Not an accident—but sabotage.

This site investigates:

  • Why the stain doesn’t behave like typical water damage

  • How it was made—or so we believe: a veiled ink wash,
    al
    cohol for removal, and gravity.

  • And what it reveals about the pearls, the signature, and the
    whole twisted logic of
    Morée.

    Even setting aside the stain, Morée holds historical weight

    for its conceptual treatment of glamour, its visual echoes, and
    its strange, early use of authorial concealment.

The Connection That Started It All

Compelling Evidence For A Picabia Connection

What if the first truly radical gestures of Dada didn’t emerge from Zurich or Paris—but from a single, anonymous painting made in New York in 1916?

Morée is unlike anything else from the period. Its veiled drips, scraped signature, and corrosive treatment of glamour aren’t decorative—they’re destructive. In this single work, six conceptual moves appear for the first time: gestures that would later define the language of Visual Dada.

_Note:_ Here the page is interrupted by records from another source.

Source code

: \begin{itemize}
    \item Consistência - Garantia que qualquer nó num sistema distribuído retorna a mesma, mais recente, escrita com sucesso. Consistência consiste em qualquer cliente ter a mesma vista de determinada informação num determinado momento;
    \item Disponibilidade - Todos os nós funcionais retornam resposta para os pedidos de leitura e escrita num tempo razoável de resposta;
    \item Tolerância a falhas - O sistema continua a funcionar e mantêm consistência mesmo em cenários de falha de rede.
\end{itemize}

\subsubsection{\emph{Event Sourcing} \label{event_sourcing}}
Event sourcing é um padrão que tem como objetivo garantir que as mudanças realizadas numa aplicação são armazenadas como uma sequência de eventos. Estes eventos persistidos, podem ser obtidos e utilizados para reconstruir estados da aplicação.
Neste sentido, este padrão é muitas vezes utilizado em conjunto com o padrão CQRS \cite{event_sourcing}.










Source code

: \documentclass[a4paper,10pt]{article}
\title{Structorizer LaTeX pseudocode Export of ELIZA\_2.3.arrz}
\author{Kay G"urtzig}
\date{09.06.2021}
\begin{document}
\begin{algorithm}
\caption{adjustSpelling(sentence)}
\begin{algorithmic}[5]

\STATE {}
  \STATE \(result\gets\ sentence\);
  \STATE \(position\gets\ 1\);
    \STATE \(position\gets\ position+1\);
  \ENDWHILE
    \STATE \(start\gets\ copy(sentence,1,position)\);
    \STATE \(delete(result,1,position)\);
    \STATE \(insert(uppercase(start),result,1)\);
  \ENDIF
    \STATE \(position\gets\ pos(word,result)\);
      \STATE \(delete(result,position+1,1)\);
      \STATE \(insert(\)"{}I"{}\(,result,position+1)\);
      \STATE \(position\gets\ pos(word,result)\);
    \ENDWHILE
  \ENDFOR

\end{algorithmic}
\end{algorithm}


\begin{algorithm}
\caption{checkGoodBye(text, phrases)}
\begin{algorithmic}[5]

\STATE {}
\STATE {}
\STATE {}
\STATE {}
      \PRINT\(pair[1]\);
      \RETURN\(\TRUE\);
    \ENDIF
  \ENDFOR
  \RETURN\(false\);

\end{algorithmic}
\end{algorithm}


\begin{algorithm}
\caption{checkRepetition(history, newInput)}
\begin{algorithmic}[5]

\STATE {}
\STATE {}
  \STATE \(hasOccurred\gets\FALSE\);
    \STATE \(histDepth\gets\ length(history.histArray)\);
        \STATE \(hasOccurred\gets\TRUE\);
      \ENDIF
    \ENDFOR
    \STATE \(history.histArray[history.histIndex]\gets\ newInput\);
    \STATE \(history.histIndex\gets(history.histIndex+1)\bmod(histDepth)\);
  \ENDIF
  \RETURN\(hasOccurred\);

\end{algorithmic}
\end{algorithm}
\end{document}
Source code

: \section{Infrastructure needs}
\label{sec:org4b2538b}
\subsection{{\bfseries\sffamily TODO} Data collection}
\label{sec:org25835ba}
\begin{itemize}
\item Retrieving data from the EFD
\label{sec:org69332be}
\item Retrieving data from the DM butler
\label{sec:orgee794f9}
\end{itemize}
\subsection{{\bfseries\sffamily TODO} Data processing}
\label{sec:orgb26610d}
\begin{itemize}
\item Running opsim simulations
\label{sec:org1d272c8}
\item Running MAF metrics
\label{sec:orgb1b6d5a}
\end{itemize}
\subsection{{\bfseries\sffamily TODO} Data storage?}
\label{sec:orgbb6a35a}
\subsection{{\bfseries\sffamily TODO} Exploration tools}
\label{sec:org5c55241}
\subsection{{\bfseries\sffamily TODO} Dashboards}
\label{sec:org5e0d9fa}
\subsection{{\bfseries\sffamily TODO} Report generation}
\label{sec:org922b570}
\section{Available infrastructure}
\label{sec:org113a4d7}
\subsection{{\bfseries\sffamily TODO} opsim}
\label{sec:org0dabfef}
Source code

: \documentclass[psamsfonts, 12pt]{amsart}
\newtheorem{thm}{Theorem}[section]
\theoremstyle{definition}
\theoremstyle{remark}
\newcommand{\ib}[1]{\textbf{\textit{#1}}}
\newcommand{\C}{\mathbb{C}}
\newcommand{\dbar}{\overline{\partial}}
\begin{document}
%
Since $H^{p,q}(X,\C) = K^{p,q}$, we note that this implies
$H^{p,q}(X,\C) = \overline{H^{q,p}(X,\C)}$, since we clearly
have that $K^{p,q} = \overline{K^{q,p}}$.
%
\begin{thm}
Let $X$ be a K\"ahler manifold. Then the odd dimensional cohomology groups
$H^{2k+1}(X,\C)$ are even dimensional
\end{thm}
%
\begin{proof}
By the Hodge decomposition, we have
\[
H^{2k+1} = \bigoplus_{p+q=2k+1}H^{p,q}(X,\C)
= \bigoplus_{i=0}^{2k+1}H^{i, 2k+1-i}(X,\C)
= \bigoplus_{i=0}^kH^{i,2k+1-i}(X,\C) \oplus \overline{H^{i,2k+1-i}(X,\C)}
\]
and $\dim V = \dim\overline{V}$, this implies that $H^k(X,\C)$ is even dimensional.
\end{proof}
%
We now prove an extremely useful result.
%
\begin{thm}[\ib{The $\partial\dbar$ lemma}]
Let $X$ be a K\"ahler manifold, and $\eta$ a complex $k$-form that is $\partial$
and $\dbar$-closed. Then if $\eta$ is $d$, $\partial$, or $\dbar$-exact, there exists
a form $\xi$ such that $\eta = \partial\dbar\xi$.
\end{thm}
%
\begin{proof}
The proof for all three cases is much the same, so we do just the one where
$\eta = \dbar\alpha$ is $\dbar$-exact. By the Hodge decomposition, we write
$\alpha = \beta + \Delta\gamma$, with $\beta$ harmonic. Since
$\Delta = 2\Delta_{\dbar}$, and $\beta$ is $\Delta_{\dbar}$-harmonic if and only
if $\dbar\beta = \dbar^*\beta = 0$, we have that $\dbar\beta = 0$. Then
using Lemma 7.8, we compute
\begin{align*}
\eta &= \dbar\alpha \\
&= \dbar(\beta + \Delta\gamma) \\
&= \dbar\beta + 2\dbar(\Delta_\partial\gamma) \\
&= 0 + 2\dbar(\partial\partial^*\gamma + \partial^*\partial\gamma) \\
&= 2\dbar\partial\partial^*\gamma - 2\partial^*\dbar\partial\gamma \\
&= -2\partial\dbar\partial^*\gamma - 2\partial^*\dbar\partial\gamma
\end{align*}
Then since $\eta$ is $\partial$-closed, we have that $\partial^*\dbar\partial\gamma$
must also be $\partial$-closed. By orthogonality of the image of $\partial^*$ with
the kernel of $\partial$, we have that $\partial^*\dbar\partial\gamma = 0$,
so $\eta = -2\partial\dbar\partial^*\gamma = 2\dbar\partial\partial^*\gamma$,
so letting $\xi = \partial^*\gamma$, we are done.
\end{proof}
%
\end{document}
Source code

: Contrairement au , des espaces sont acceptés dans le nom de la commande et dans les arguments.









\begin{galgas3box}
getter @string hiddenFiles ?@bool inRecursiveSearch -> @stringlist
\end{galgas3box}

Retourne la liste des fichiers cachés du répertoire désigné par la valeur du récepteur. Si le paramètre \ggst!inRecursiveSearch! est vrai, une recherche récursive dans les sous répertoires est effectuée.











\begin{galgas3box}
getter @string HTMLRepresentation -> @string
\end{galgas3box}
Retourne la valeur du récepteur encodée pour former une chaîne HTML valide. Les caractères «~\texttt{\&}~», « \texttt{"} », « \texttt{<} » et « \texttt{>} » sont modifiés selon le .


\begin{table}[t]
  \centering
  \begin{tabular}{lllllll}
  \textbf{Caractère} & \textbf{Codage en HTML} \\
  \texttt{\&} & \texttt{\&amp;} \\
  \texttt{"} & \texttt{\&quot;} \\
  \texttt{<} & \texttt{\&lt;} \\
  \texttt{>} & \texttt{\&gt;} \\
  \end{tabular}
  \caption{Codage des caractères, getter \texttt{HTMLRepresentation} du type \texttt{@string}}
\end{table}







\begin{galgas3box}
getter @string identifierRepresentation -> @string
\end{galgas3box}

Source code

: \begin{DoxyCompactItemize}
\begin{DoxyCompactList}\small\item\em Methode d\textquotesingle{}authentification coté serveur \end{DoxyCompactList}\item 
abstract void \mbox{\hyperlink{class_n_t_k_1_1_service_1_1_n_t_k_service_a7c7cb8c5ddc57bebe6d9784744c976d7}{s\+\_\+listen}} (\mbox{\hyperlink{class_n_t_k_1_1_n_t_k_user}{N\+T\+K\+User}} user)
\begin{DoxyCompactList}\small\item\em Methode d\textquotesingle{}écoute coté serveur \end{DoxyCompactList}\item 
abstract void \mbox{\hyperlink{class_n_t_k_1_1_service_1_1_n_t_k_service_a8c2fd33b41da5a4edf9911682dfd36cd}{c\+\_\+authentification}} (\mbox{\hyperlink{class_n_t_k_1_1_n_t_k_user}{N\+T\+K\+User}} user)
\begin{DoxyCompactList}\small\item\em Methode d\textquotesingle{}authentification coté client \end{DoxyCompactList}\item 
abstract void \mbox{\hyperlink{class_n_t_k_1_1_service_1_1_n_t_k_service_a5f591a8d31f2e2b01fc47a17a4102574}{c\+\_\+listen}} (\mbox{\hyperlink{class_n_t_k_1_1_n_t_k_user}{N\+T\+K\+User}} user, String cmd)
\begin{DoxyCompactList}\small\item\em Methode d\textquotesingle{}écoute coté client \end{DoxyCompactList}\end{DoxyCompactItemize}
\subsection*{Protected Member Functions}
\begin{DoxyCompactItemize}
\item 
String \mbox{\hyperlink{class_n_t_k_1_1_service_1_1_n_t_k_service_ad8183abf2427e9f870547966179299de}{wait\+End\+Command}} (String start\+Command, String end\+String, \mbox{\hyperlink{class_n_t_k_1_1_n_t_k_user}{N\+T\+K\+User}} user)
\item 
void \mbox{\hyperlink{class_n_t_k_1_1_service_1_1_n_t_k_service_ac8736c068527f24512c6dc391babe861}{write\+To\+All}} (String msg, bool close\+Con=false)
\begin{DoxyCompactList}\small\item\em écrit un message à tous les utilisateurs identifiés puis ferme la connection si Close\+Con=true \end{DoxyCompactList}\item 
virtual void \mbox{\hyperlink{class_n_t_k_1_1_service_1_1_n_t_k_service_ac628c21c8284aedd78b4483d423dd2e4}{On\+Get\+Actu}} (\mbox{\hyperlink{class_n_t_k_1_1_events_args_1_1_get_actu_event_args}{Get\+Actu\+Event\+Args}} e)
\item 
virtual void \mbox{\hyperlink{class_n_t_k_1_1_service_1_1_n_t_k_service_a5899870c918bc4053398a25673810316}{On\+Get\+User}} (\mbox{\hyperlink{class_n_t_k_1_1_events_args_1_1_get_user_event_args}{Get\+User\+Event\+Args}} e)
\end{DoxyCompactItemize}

Just months later, Picabia paints Jeanne Marie Bourgeois. It mirrors Morée so precisely—down to the drips—cancelled with finger painted-swipes and stylized decay—that it’s hard to imagine it wasn’t based on direct exposure. This is not influence at a distance. It’s citation.

Together, the two works mark the beginning of a deeper, coded lineage—one that bypassed manifestos and movements in favor of quiet visual sabotage, passed hand to hand through those who knew.

A Painting With Hidden Authority

Morée doesn’t announce itself.
It’s signed anonymously. It doesn’t explain itself.
It doesn’t need to.
Its methods are so deliberate—its attack too
precise—to be guessed.

Whoever made Morée didn’t need to shout.

Have You Ever Seen a Painting Cry?

Morée is a unique creation.
Its surface weeps downward—gravity dragging beauty into collapse.
The drips aren’t painted; they’re trails—
trails not of expression, but erosion.
Not gesture, but undoing.
In 1916, no one was painting like this.
But someone made a painting cry—
for the first, and possibly the only time.